We have to find $$\displaystyle\lim_{x\to\alpha^{+}} f(g(x))$$ where

$$f(x)=\sin\!\left(\frac{\pi x}{12}\right), \qquad g(x)=\frac{2\ln\!\bigl(\sqrt{x}-\sqrt{\alpha}\bigr)}{\ln\!\bigl(e^{\sqrt{x}}-e^{\sqrt{\alpha}}\bigr)}, \qquad \alpha \gt 0.$$

Step 1 : Rewrite the limit of $$g(x)$$ as $$x\to\alpha^{+}$$.

Set $$h=\sqrt{x}-\sqrt{\alpha}, \qquad h\gt 0$$ when $$x\to\alpha^{+}.$$ Then $$\sqrt{x}=\sqrt{\alpha}+h \;\;\Longrightarrow\;\; x=(\sqrt{\alpha}+h)^{2}.$$ Consequently $$h\to0^{+}$$ is equivalent to $$x\to\alpha^{+}.$$

Step 2 : Express numerator and denominator of $$g(x)$$ in terms of $$h$$.

Numerator:

$$2\ln\!\bigl(\sqrt{x}-\sqrt{\alpha}\bigr)=2\ln h.$$

Denominator:

$$\ln\!\bigl(e^{\sqrt{x}}-e^{\sqrt{\alpha}}\bigr) =\ln\!\Bigl(e^{\sqrt{\alpha}+h}-e^{\sqrt{\alpha}}\Bigr) =\ln\!\Bigl(e^{\sqrt{\alpha}}\bigl(e^{h}-1\bigr)\Bigr)$$

$$=\ln\!\bigl(e^{\sqrt{\alpha}}\bigr)+\ln\!\bigl(e^{h}-1\bigr) =\sqrt{\alpha}+\ln\!\bigl(e^{h}-1\bigr).$$

Step 3 : Use the first-order expansion of $$e^{h}-1$$ for small $$h$$.
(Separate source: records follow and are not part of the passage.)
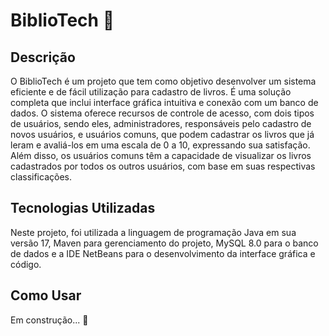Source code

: # BiblioTech :book:

## Descrição
O BiblioTech é um projeto que tem como objetivo desenvolver um sistema eficiente e de fácil utilização para cadastro de livros. É uma solução completa que inclui interface gráfica intuitiva e conexão com um banco de dados. O sistema oferece recursos de controle de acesso, com dois tipos de usuários, sendo eles, administradores, responsáveis pelo cadastro de novos usuários, e usuários comuns, que podem cadastrar os livros que já leram e avaliá-los em uma escala de 0 a 10, expressando sua satisfação. Além disso, os usuários comuns têm a capacidade de visualizar os livros cadastrados por todos os outros usuários, com base em suas respectivas classificações.


## Tecnologias Utilizadas
Neste projeto, foi utilizada a linguagem de programação Java em sua versão 17, Maven para gerenciamento do projeto, MySQL 8.0 para o banco de dados e a IDE NetBeans para o desenvolvimento da interface gráfica e código.


## Como Usar
Em construção... :construction_worker:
For $$h\to0^{+},\;\; e^{h}-1=h+\dfrac{h^{2}}{2}+O(h^{3}).$$ Hence

$$\ln\!\bigl(e^{h}-1\bigr) =\ln h+\ln\!\Bigl(1+\dfrac{h}{2}+O(h^{2})\Bigr) =\ln h+O(h).$$

Therefore

$$\text{Denominator}= \sqrt{\alpha}+\ln h+O(h).$$

Step 4 : Evaluate the limit of $$g(x)$$.

Combine the results:

$$g(x)=\frac{2\ln h}{\ln h+\sqrt{\alpha}+O(h)} =\frac{2}{1+\dfrac{\sqrt{\alpha}+O(h)}{\ln h}}.$$

As $$h\to0^{+},\; \ln h\to-\infty\;$$ so $$\dfrac{\sqrt{\alpha}+O(h)}{\ln h}\to0.$$ Thus

$$\lim_{h\to0^{+}} g(x)=2.$$

Step 5 : Apply $$f(x)=\sin\!\left(\dfrac{\pi x}{12}\right)$$ to this limit.

$$\lim_{x\to\alpha^{+}} f\!\bigl(g(x)\bigr) =\sin\!\left(\frac{\pi}{12}\times\lim_{x\to\alpha^{+}} g(x)\right) =\sin\!\left(\frac{\pi}{12}\times2\right) =\sin\!\left(\frac{\pi}{6}\right) =\frac12.$$

Therefore the required limit equals 0.50.